I have put my 22' Baystealth in on the west side before. Not sure how many gates were open. The ramp is a little steep so if you have traction problems it could be a little dicey.


----------



## SaltwaterTom (Jun 23, 2013)

Okay, this is killing me, I'm gonna have to try it out. Where is the best place to launch my 19 foot Baystar CC?


----------



## shadslinger (Aug 21, 2005)

The east side ramp is best. Then cut across the sand bar that's in the middle of the river with care, and go towards the ramp on the other side. Before you get there cut back to the middle and then angle towards the far east side gate as you make you way up to the restricted area.
Anchor with a big arse anchor that will hold the bottom at the restricted line and be prepared to lose it.
Then cast with one of texas_fishing's suggested rigs and catch a big ole striped bass.
Post a report pleases.


----------



## Mattsfishin (Aug 23, 2009)

Launch on the east side. If there is only a couple gates open head south near the bridge and then cross over and head back toward the dam. Read the water flow and watch out for a rock ledge coming from the west side after you pass the channel going to the shoot.

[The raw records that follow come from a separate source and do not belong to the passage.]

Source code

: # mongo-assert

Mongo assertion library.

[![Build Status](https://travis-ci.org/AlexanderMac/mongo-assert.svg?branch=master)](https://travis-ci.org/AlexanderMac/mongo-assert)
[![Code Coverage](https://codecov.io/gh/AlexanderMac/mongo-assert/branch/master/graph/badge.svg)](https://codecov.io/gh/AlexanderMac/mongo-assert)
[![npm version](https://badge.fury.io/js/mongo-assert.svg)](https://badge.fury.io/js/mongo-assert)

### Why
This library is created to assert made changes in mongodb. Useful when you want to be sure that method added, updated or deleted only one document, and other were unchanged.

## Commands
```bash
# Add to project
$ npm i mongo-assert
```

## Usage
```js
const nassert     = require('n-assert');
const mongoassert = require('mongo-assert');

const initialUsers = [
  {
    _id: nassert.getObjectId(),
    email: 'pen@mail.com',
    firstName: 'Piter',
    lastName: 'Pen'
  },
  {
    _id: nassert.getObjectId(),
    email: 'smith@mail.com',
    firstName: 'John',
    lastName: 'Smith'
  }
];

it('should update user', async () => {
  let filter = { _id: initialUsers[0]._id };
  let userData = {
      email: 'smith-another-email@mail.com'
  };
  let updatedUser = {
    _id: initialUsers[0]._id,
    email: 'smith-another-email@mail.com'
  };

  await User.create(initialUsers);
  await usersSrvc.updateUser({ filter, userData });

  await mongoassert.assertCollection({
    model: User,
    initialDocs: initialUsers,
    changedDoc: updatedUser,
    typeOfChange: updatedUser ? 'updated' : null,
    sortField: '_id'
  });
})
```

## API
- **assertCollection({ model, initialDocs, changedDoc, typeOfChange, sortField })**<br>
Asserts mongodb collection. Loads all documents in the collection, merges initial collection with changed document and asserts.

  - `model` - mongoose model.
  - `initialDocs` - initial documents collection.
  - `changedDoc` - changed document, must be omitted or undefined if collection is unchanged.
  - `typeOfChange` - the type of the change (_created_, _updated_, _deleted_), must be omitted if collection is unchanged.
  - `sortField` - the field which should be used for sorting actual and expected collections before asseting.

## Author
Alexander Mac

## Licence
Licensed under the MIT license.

Also lookout for the big arse stump on the east side of the channel The stump will be inline with the pilings on the east side north of the ramp. If the piling are not showing then drive it like you stole it. Like mentioned before make sure you have an anchor that will hold. Most of us make our own anchors. If you do not want to scratch your boat then stay away from there. I launch an 18 ft CC there when the water is high and when the water is low but I have spent a lot of time down there. If you have any questions contact me and I will help you.


----------



## SaltwaterTom (Jun 23, 2013)

Thanx guys!!!!!!! I do have a big arse anchor rigged with zip ties to break away when hung up (proven itself many times over Middle Bank in the Gulf). I'm planning to give it a shot Thursday, will let you know how I do.


----------